Write out the data in full, exactly as shown.

*** Begin section ***

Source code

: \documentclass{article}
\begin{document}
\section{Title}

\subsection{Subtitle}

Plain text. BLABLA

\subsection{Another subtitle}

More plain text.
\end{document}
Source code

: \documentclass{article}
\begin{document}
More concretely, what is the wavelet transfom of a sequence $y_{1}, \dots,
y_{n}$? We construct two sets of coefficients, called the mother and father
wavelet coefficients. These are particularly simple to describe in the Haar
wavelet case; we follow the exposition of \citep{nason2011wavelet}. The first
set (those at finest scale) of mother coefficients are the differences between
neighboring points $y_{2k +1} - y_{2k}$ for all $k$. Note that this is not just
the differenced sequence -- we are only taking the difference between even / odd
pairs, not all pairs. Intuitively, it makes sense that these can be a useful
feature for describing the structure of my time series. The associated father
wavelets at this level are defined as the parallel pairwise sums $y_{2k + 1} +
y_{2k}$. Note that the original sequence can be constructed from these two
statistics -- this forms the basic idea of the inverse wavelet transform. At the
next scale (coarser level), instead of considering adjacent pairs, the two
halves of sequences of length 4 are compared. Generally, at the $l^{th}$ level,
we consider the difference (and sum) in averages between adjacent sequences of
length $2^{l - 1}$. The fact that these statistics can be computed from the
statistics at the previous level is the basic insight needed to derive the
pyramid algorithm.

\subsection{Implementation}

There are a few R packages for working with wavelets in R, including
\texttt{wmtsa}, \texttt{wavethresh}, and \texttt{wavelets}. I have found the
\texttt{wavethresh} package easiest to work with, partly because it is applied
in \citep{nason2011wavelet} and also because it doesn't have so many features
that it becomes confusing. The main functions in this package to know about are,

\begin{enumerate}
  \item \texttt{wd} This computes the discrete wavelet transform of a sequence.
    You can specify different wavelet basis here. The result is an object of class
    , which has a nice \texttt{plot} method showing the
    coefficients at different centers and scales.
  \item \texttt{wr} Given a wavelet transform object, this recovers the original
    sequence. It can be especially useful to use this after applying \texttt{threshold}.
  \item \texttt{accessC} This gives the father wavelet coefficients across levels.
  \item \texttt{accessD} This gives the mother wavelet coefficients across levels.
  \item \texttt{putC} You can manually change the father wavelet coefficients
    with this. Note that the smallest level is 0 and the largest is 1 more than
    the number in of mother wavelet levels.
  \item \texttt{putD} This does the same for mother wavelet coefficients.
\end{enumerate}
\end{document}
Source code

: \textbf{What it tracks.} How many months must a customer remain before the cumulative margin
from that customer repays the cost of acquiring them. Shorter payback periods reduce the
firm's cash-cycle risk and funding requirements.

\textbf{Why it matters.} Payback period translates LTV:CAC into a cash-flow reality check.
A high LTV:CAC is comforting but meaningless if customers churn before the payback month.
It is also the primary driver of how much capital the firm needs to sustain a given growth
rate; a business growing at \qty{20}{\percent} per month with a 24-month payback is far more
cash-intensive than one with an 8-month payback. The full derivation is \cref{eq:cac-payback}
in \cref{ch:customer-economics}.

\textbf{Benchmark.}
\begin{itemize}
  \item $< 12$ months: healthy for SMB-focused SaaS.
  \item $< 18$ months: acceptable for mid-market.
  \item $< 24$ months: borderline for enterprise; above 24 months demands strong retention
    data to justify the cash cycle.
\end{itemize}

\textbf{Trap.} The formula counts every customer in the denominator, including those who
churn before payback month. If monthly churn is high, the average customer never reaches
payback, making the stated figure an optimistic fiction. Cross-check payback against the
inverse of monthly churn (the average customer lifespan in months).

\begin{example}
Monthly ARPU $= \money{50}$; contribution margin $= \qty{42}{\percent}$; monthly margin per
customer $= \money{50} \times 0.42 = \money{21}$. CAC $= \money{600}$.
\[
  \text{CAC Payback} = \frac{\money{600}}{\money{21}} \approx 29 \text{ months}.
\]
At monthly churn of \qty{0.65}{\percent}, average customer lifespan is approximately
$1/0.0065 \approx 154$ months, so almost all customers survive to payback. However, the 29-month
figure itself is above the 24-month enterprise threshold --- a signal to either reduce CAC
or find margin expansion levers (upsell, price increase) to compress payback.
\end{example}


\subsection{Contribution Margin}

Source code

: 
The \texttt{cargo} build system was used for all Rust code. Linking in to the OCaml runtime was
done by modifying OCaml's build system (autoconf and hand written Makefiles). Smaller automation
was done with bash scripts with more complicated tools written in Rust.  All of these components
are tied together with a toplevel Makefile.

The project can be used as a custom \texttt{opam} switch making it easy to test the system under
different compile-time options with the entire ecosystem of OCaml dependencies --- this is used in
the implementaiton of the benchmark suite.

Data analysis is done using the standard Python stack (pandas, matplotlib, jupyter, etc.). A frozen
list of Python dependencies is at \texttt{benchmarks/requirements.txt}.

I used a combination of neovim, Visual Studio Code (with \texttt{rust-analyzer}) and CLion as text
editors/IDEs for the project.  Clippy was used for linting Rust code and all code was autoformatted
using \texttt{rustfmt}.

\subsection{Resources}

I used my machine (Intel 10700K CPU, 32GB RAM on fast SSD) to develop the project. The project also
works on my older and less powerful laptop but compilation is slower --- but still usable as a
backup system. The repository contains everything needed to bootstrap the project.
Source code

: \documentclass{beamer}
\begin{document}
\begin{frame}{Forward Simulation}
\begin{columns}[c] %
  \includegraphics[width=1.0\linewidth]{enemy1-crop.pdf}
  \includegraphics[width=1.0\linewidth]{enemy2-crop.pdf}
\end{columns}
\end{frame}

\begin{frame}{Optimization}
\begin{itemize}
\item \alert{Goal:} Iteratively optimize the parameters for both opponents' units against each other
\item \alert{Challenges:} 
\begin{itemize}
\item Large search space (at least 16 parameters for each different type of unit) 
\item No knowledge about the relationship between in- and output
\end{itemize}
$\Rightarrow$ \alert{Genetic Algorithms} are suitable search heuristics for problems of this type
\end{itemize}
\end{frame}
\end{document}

*** End section ***

▶ [Task response]
Source code

: \documentclass{article}
\begin{document}
\section{Title}

\subsection{Subtitle}

Plain text. BLABLA

\subsection{Another subtitle}

More plain text.
\end{document}
Source code

: \documentclass{article}
\begin{document}
More concretely, what is the wavelet transfom of a sequence $y_{1}, \dots,
y_{n}$? We construct two sets of coefficients, called the mother and father
wavelet coefficients. These are particularly simple to describe in the Haar
wavelet case; we follow the exposition of \citep{nason2011wavelet}. The first
set (those at finest scale) of mother coefficients are the differences between
neighboring points $y_{2k +1} - y_{2k}$ for all $k$. Note that this is not just
the differenced sequence -- we are only taking the difference between even / odd
pairs, not all pairs. Intuitively, it makes sense that these can be a useful
feature for describing the structure of my time series. The associated father
wavelets at this level are defined as the parallel pairwise sums $y_{2k + 1} +
y_{2k}$. Note that the original sequence can be constructed from these two
statistics -- this forms the basic idea of the inverse wavelet transform. At the
next scale (coarser level), instead of considering adjacent pairs, the two
halves of sequences of length 4 are compared. Generally, at the $l^{th}$ level,
we consider the difference (and sum) in averages between adjacent sequences of
length $2^{l - 1}$. The fact that these statistics can be computed from the
statistics at the previous level is the basic insight needed to derive the
pyramid algorithm.

\subsection{Implementation}

There are a few R packages for working with wavelets in R, including
\texttt{wmtsa}, \texttt{wavethresh}, and \texttt{wavelets}. I have found the
\texttt{wavethresh} package easiest to work with, partly because it is applied
in \citep{nason2011wavelet} and also because it doesn't have so many features
that it becomes confusing. The main functions in this package to know about are,

\begin{enumerate}
  \item \texttt{wd} This computes the discrete wavelet transform of a sequence.
    You can specify different wavelet basis here. The result is an object of class
    , which has a nice \texttt{plot} method showing the
    coefficients at different centers and scales.
  \item \texttt{wr} Given a wavelet transform object, this recovers the original
    sequence. It can be especially useful to use this after applying \texttt{threshold}.
  \item \texttt{accessC} This gives the father wavelet coefficients across levels.
  \item \texttt{accessD} This gives the mother wavelet coefficients across levels.
  \item \texttt{putC} You can manually change the father wavelet coefficients
    with this. Note that the smallest level is 0 and the largest is 1 more than
    the number in of mother wavelet levels.
  \item \texttt{putD} This does the same for mother wavelet coefficients.
\end{enumerate}
\end{document}
Source code

: \textbf{What it tracks.} How many months must a customer remain before the cumulative margin
from that customer repays the cost of acquiring them. Shorter payback periods reduce the
firm's cash-cycle risk and funding requirements.

\textbf{Why it matters.} Payback period translates LTV:CAC into a cash-flow reality check.
A high LTV:CAC is comforting but meaningless if customers churn before the payback month.
It is also the primary driver of how much capital the firm needs to sustain a given growth
rate; a business growing at \qty{20}{\percent} per month with a 24-month payback is far more
cash-intensive than one with an 8-month payback. The full derivation is \cref{eq:cac-payback}
in \cref{ch:customer-economics}.

\textbf{Benchmark.}
\begin{itemize}
  \item $< 12$ months: healthy for SMB-focused SaaS.
  \item $< 18$ months: acceptable for mid-market.
  \item $< 24$ months: borderline for enterprise; above 24 months demands strong retention
    data to justify the cash cycle.
\end{itemize}

\textbf{Trap.} The formula counts every customer in the denominator, including those who
churn before payback month. If monthly churn is high, the average customer never reaches
payback, making the stated figure an optimistic fiction. Cross-check payback against the
inverse of monthly churn (the average customer lifespan in months).

\begin{example}
Monthly ARPU $= \money{50}$; contribution margin $= \qty{42}{\percent}$; monthly margin per
customer $= \money{50} \times 0.42 = \money{21}$. CAC $= \money{600}$.
\[
  \text{CAC Payback} = \frac{\money{600}}{\money{21}} \approx 29 \text{ months}.
\]
At monthly churn of \qty{0.65}{\percent}, average customer lifespan is approximately
$1/0.0065 \approx 154$ months, so almost all customers survive to payback. However, the 29-month
figure itself is above the 24-month enterprise threshold --- a signal to either reduce CAC
or find margin expansion levers (upsell, price increase) to compress payback.
\end{example}


\subsection{Contribution Margin}

Source code

: 
The \texttt{cargo} build system was used for all Rust code. Linking in to the OCaml runtime was
done by modifying OCaml's build system (autoconf and hand written Makefiles). Smaller automation
was done with bash scripts with more complicated tools written in Rust.  All of these components
are tied together with a toplevel Makefile.

The project can be used as a custom \texttt{opam} switch making it easy to test the system under
different compile-time options with the entire ecosystem of OCaml dependencies --- this is used in
the implementaiton of the benchmark suite.

Data analysis is done using the standard Python stack (pandas, matplotlib, jupyter, etc.). A frozen
list of Python dependencies is at \texttt{benchmarks/requirements.txt}.

I used a combination of neovim, Visual Studio Code (with \texttt{rust-analyzer}) and CLion as text
editors/IDEs for the project.  Clippy was used for linting Rust code and all code was autoformatted
using \texttt{rustfmt}.

\subsection{Resources}

I used my machine (Intel 10700K CPU, 32GB RAM on fast SSD) to develop the project. The project also
works on my older and less powerful laptop but compilation is slower --- but still usable as a
backup system. The repository contains everything needed to bootstrap the project.
Source code

: \documentclass{beamer}
\begin{document}
\begin{frame}{Forward Simulation}
\begin{columns}[c] %
  \includegraphics[width=1.0\linewidth]{enemy1-crop.pdf}
  \includegraphics[width=1.0\linewidth]{enemy2-crop.pdf}
\end{columns}
\end{frame}

\begin{frame}{Optimization}
\begin{itemize}
\item \alert{Goal:} Iteratively optimize the parameters for both opponents' units against each other
\item \alert{Challenges:} 
\begin{itemize}
\item Large search space (at least 16 parameters for each different type of unit) 
\item No knowledge about the relationship between in- and output
\end{itemize}
$\Rightarrow$ \alert{Genetic Algorithms} are suitable search heuristics for problems of this type
\end{itemize}
\end{frame}
\end{document}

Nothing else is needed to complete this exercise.